Isinteg and Eseutil work the same in Exchange 2007 and Exchange 2003.
Check Your Database for Free Space
As already mentioned, Exchange defragments its databases as a part of the nightly maintenance cycle. However, an online defragmentation doesn't actually shrink the size of the database. Instead, empty database pages, known as free space, are simply grouped together so they can be efficiently reused.
Usually this technique doesn't present much of a problem, but there are circumstances when you might need to shrink a database. For example, if you moved some mailboxes to a different store as a way of freeing up disk space, you wouldn't accomplish your goal unless you ran an offline defragmentation afterward.
Even if you aren't trying to reduce the amount of space consumed by your databases, it's a good idea to perform a quarterly check to make sure that the databases don't contain excessive amounts of free space. Generally, free space is considered to be excessive if it occupies more than 15 percent of the total database. The easiest way to find out how much free space is in a database is to search your server's application log for event ID 1221. As you can see in Figure 3, the Event Properties dialog box tells you how many megabytes of free space are in the database. Use this number along with the database's total size to figure out the percentage of free space.
If you need to remove free space from a database, you can do so with the Eseutil command. You'll have to dismount the database first, and be sure to follow the earlier words of caution about having a full backup and enough disk space for a backup copy. You would enter the command
eseutil /D "
Verify Your Backups
Verifying your backups isn’t really an Exchange maintenance task, but it's so important that I just couldn’t leave it out. Like any other maintenance task, testing your backups is something that needs to be done regularly.
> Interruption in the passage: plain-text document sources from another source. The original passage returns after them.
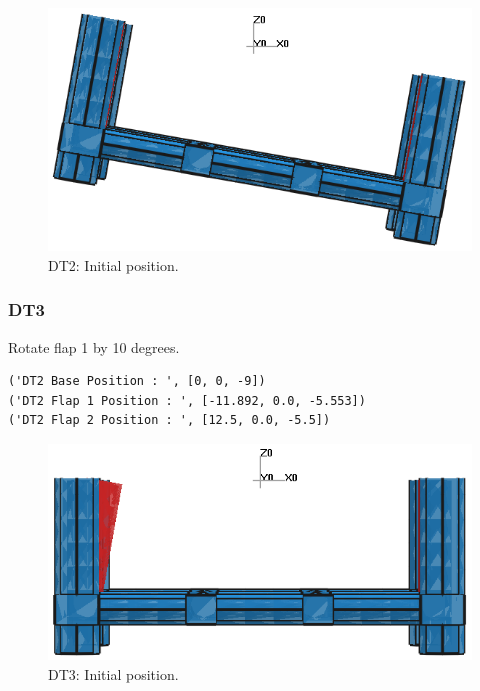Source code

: \documentclass[11pt]{article}
\begin{document}
\begin{figure}[htbp]
\centering
\includegraphics[width=.9\linewidth]{images/system/dt2.png}
\caption{\label{fig:org6aa40c0}
DT2: Initial position.}
\end{figure}


\newpage
\subsubsection{DT3}
\label{sec:org8c1320b}

Rotate flap 1 by 10 degrees.

\begin{verbatim}
('DT2 Base Position : ', [0, 0, -9])
('DT2 Flap 1 Position : ', [-11.892, 0.0, -5.553])
('DT2 Flap 2 Position : ', [12.5, 0.0, -5.5])
\end{verbatim}


\begin{figure}[htbp]
\centering
\includegraphics[width=.9\linewidth]{images/system/dt3.png}
\caption{\label{fig:org54dce10}
DT3: Initial position.}
\end{figure}



\newpage
\end{document}
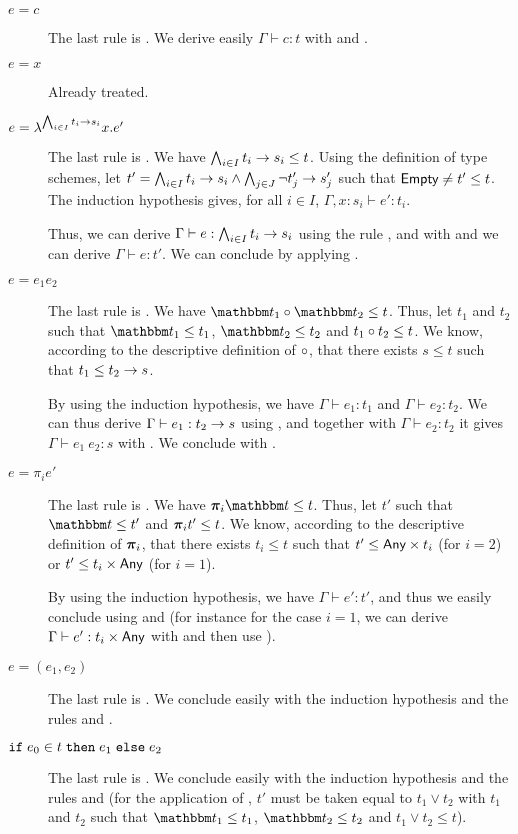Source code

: \documentclass[a4paper]{article}
\theoremstyle{definition}
\begin{document}
  \begin{description}
    \item[$e=c$] The last rule is . We derive easily $\Gamma \vdash c:t$ with  and .
    \item[$e=x$] Already treated.
    \item[$e=\lambda^{\bigwedge_{i\in I} t_i\to s_i}x.e'$]
    The last rule is .
    We have $\bigwedge_{i\in I} t_i\to s_i \leq t$.
    Using the definition of type schemes, let $t'=\bigwedge_{i\in I} t_i\to s_i \land \bigwedge_{j\in J} \neg t'_j\to s'_j$ such that $\textsf{Empty} \neq t' \leq t$.
    The induction hypothesis gives, for all $i\in I$, $\Gamma,x:s_i\vdash e':t_i$.
    
    Thus, we can derive $\Gamma\vdash e:\bigwedge_{i\in I} t_i\to s_i$ using the rule , and with  and
     we can derive $\Gamma\vdash e:t'$. We can conclude by applying .
    \item[$e=e_1 e_2$] The last rule is .
    We have $\apply {\ts_1} {\ts_2} \leq t$. Thus, let $t_1$ and $t_2$ such that $\ts_1 \leq t_1$, $\ts_2 \leq t_2$ and $t_1\circ t_2 \leq t$.
    We know, according to the descriptive definition of $\circ$, that there exists $s\leq t$ such that $t_1 \leq t_2\to s$.

    By using the induction hypothesis, we have $\Gamma\vdash e_1:t_1$ and $\Gamma\vdash e_2:t_2$. We can thus derive
    $\Gamma\vdash e_1:t_2\to s$ using , and together with $\Gamma\vdash e_2:t_2$ it gives
    $\Gamma\vdash e_1\ e_2:s$ with . We conclude with .

    \item[$e=\pi_i e'$] The last rule is . We have $\bpi_i \ts \leq t$. Thus, let $t'$ such that $\ts \leq t'$ and $\boldsymbol{\pi}_i t' \leq t$.
    We know, according to the descriptive definition of $\boldsymbol{\pi}_i$, that there exists $t_i\leq t$ such that $t' \leq \textsf{Any}\times t_i$ (for $i=2$) or $t' \leq t_i\times \textsf{Any}$ (for $i=1$).
    
    By using the induction hypothesis, we have $\Gamma\vdash e':t'$, and thus we easily conclude using  and 
    (for instance for the case $i=1$, we can derive $\Gamma\vdash e':t_i\times \textsf{Any}$ with  and then use ).

    \item[$e=(e_1,e_2)$] The last rule is . We conclude easily with the induction hypothesis and the rules  and .

    \item[$\texttt{if}\;e_0\in t\;\texttt{then}\;e_1\;\texttt{else}\;e_2$] The last rule is . We conclude easily with the induction hypothesis and the rules
     and  (for the application of , $t'$ must be taken equal to $t_1 \vee t_2$ with $t_1$ and $t_2$ such that $\ts_1\leq t_1$, $\ts_2\leq t_2$ and $t_1 \vee t_2 \leq t$).
  \end{description}\ \\
\end{document}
Back in the late 1990s, I had a client who had a rather large Exchange Server 5.5 deployment. As you would expect of any enterprise-class organization, this organization backed up its Exchange servers religiously—and spent a lot of money on the best backup software and hardware. Eventually, one of the Exchange servers crashed because of database corruption. When the client's systems administrators attempted to restore the backup, they discovered that the corruption had actually begun months earlier and had grown progressively worse over time. Therefore, there wasn't a good backup available, and all the data on that server was lost.
If the administrators had taken the time to test their backups (and to perform regular database integrity checks), they would have realized earlier that there was a database problem and could have taken steps to correct it before it became catastrophic. Granted, Exchange 5.5 was much more prone to database corruption than Exchange 2003 and Exchange 2007. Even so, the lesson is just as relevant today as it was then.
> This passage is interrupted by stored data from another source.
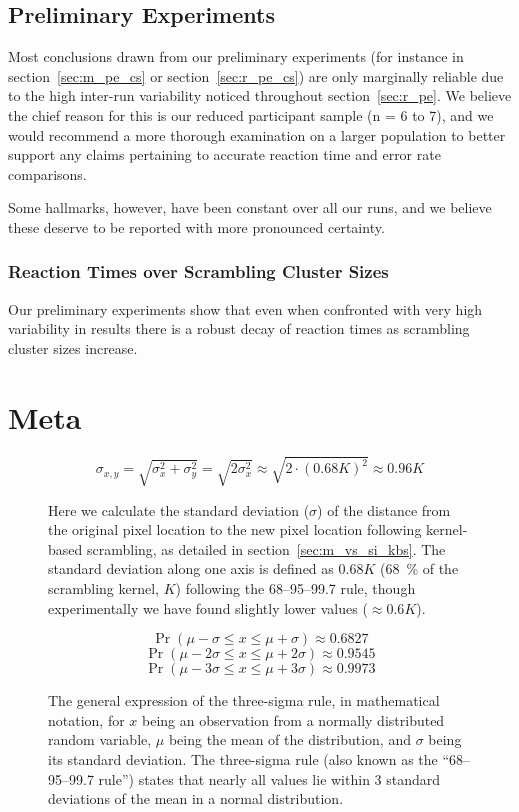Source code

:     \section{Preliminary Experiments}\label{sec:d_pe}
	Most conclusions drawn from our preliminary experiments (for instance in section~\ref{sec:m_pe_cs} or section~\ref{sec:r_pe_cs}) are only marginally reliable due to the high inter-run variability noticed throughout section~\ref{sec:r_pe}.
	We believe the chief reason for this is our reduced participant sample (n = 6 to 7), and we would recommend a more thorough examination on a larger population to better support any claims pertaining to accurate reaction time and error rate comparisons.
	
	Some hallmarks, however, have been constant over all our runs, and we believe these deserve to be reported with more pronounced certainty.
	\subsection{Reaction Times over Scrambling Cluster Sizes}
	    Our preliminary experiments show that even when confronted with very high variability in results there is a robust decay of reaction times as scrambling cluster sizes increase. 
\chapter{Meta}
    \begin{figure}[H]
	\[ \sigma_{x,y} = \sqrt{\sigma_{x}^{2}+\sigma_{y}^{2}} = \sqrt{2\sigma_{x}^{2}} \approx \sqrt{2 \cdot (0.68 K)^{2}} \approx 0.96K\]
	\caption{Here we calculate the standard deviation ($\sigma$) of the distance from the original pixel location to the new pixel location following kernel-based scrambling, as detailed in section~\ref{sec:m_vs_si_kbs}. The standard deviation along one axis is defined as $0.68K$ (\SI{68}{\percent} of the scrambling kernel, $K$) following the 68–95–99.7 rule, though experimentally we have found slightly lower values ($\approx 0.6K$).}\label{eq:lrgn}
    \end{figure}
    \begin{figure}[H]
	\[\Pr(\mu - \sigma \le x \le \mu + \sigma) \approx 0.6827 \]
	\[\Pr(\mu - 2\sigma \le x \le \mu + 2\sigma) \approx 0.9545 \]
	\[\Pr(\mu - 3\sigma \le x \le \mu + 3\sigma) \approx 0.9973 \]
	\caption{The general expression of the three-sigma rule, in mathematical notation, for $x$ being an observation from a normally distributed random variable, $\mu$ being the mean of the distribution, and $\sigma$ being its standard deviation. The three-sigma rule (also known as the “68–95–99.7 rule”) states that nearly all values lie within 3 standard deviations of the mean in a normal distribution.}\label{eq:3s}
    \end{figure}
I work with a client now that uses NTBackup to back up its Exchange server and file server. This organization does periodically test its backups. However, we've recently discovered that NTBackup has a bug: .bkf files over a certain size are basically rendered invalid. The bug crops up when the backup file size grows to somewhere between 150GB and 250GB. Something in the way NTBackup creates the file causes the problem; it's not a file-size limit. NTBackup doesn't report any problems when the backup is created; and had my client not been testing its backups, it might never have known about this problem until it was too late. There isn't a Microsoft Knowledge Base article on the subject yet.
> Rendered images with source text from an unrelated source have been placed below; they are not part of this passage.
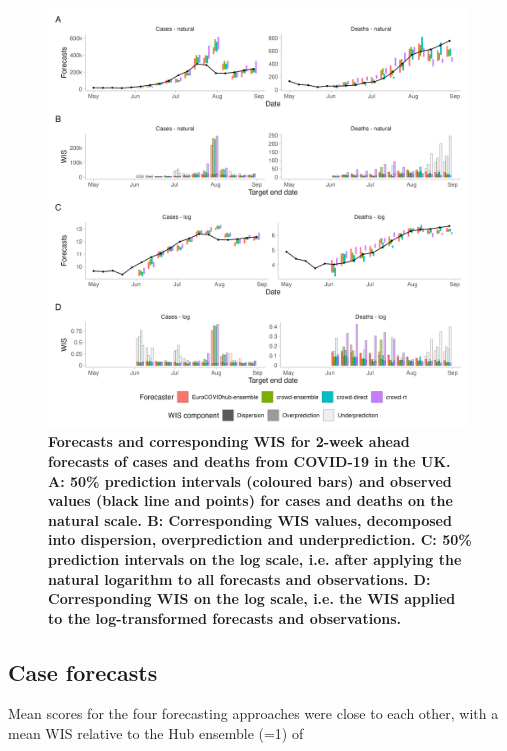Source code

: \documentclass[10pt,a4paper,twocolumn]{article}
\begin{document}
\begin{figure}
\centering
\includegraphics[width=0.99\textwidth]{../output/figures/scores-and-forecasts.png}
\caption{\bf{Forecasts and corresponding WIS for 2-week ahead forecasts of cases and deaths from COVID-19 in the UK.} A: 50\% prediction intervals (coloured bars) and observed values (black line and points) for cases and deaths on the natural scale. B: Corresponding WIS values, decomposed into dispersion, overprediction and underprediction. C: 50\% prediction intervals on the log scale, i.e. after applying the natural logarithm to all forecasts and observations. D: Corresponding WIS on the log scale, i.e. the WIS applied to the log-transformed forecasts and observations.} 
\label{fig:forecasts-scores} 
\end{figure}

\subsection*{Case forecasts}

Mean scores for the four forecasting approaches were close to each other, with a mean WIS relative to the Hub ensemble (=1) of 
\end{document}
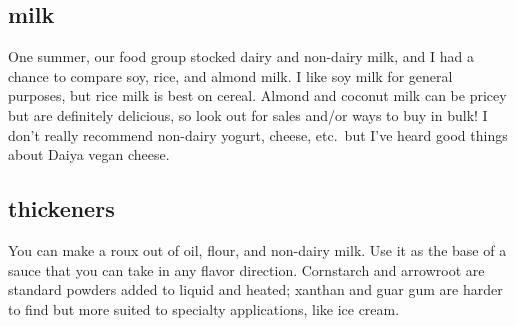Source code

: \subsection{milk}
One summer, our food group stocked dairy and non-dairy milk, and I had a chance to compare soy, rice, and almond milk. I like soy milk for general purposes, but rice milk is best on cereal. Almond and coconut milk can be pricey but are definitely delicious, so look out for sales and/or ways to buy in bulk! I don't really recommend non-dairy yogurt, cheese, etc.\ but I've heard good things about Daiya vegan cheese.

\subsection{thickeners}
You can make a roux out of oil, flour, and non-dairy milk. Use it as the base of a sauce that you can take in any flavor direction. Cornstarch and arrowroot are standard powders added to liquid and heated; xanthan and guar gum are harder to find but more suited to specialty applications, like ice cream.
My advice is to test your backups monthly. You can restore your backups to lab servers to test them.
Verify Automatic Maintenance Tasks
Although Exchange's regular eleven maintenance tasks occur automatically, it's still a good idea to check once a week or so to make sure all the tasks are finishing regularly. Unfortunately, there isn't a single place you can look to verify that the maintenance cycle has completed successfully. There are, however, some telltale application log entries you can use to figure out the state of the automated maintenance cycle. Here's a list of the event-log entries of interest:
- Event ID 1221—Tells you how much free space is in the database after online defragmentation.
- Event IDs 700 and 701—Give you the start and stop times of the online defragmentation process.
- Event IDs 9531–9535—Give you information about the cleanup of deleted mailboxes whose retention periods have expired.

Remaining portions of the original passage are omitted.